TASK DIRECTIONS
All that is needed is the number of lines in the records that contain the word "zdrojových", stated without anything else.
[INPUT RECORDS — start]
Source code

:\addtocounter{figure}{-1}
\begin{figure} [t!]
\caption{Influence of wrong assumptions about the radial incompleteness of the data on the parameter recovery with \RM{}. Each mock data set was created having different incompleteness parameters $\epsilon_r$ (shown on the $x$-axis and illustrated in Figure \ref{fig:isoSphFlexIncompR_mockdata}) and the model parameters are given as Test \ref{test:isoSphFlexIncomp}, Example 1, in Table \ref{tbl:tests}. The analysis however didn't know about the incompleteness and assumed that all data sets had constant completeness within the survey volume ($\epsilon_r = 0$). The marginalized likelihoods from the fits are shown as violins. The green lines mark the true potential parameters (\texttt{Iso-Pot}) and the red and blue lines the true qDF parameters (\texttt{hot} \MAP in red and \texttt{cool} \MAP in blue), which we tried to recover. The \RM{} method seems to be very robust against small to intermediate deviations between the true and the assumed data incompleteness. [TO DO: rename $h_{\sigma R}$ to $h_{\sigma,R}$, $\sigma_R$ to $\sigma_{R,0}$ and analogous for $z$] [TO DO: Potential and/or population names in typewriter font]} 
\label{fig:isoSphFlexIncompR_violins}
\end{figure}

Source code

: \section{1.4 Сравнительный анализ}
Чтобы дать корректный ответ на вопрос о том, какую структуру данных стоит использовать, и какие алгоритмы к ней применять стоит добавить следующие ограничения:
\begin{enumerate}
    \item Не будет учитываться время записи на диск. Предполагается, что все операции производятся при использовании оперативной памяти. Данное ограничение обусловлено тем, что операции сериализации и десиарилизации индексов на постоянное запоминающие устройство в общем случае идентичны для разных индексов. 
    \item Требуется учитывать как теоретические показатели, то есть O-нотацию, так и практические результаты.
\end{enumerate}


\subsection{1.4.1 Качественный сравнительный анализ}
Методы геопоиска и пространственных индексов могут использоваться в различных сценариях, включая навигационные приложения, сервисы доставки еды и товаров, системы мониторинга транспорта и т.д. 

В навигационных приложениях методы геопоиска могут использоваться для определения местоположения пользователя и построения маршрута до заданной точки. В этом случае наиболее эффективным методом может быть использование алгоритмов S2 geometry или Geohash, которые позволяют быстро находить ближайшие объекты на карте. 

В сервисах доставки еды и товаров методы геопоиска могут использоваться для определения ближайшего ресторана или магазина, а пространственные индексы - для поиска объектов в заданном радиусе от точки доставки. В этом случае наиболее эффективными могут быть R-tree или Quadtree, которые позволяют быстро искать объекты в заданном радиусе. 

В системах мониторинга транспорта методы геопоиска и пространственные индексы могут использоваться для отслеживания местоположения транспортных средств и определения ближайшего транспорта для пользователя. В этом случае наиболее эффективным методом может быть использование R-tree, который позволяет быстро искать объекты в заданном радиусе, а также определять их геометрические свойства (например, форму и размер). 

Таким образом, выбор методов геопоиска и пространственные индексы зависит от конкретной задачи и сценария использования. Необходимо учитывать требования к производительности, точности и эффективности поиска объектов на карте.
[INPUT RECORDS — finish]
[INPUT RECORDS — start]
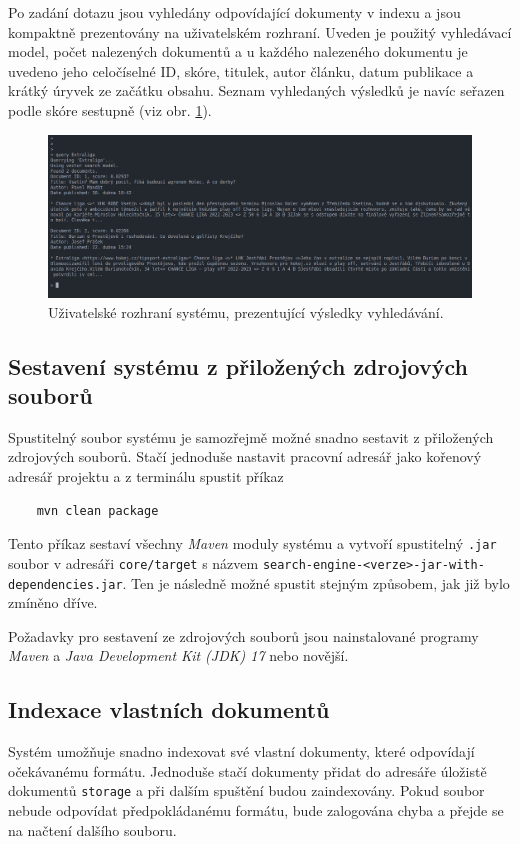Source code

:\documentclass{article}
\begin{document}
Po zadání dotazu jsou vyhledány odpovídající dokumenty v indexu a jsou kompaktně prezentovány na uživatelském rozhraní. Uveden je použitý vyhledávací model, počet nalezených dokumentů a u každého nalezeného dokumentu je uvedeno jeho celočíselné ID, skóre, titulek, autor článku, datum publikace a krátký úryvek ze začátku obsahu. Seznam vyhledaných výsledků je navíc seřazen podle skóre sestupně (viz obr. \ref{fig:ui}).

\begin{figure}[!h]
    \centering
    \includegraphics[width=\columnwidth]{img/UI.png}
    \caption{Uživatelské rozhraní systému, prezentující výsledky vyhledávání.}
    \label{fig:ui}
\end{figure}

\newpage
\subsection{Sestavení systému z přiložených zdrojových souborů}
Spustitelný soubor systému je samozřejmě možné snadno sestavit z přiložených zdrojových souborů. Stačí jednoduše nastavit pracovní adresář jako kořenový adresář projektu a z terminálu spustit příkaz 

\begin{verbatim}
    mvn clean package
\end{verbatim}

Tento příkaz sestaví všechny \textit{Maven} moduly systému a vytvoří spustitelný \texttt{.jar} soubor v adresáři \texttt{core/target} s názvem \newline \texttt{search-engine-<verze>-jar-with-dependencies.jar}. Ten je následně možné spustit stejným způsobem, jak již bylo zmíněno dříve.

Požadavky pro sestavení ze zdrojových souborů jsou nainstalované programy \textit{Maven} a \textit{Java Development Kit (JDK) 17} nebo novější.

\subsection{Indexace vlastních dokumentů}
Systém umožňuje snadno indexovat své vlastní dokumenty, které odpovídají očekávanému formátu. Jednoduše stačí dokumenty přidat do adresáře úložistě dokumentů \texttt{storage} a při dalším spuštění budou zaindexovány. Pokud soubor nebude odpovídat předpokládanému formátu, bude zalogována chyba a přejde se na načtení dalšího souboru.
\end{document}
[INPUT RECORDS — finish]
COMPLETED TASK
3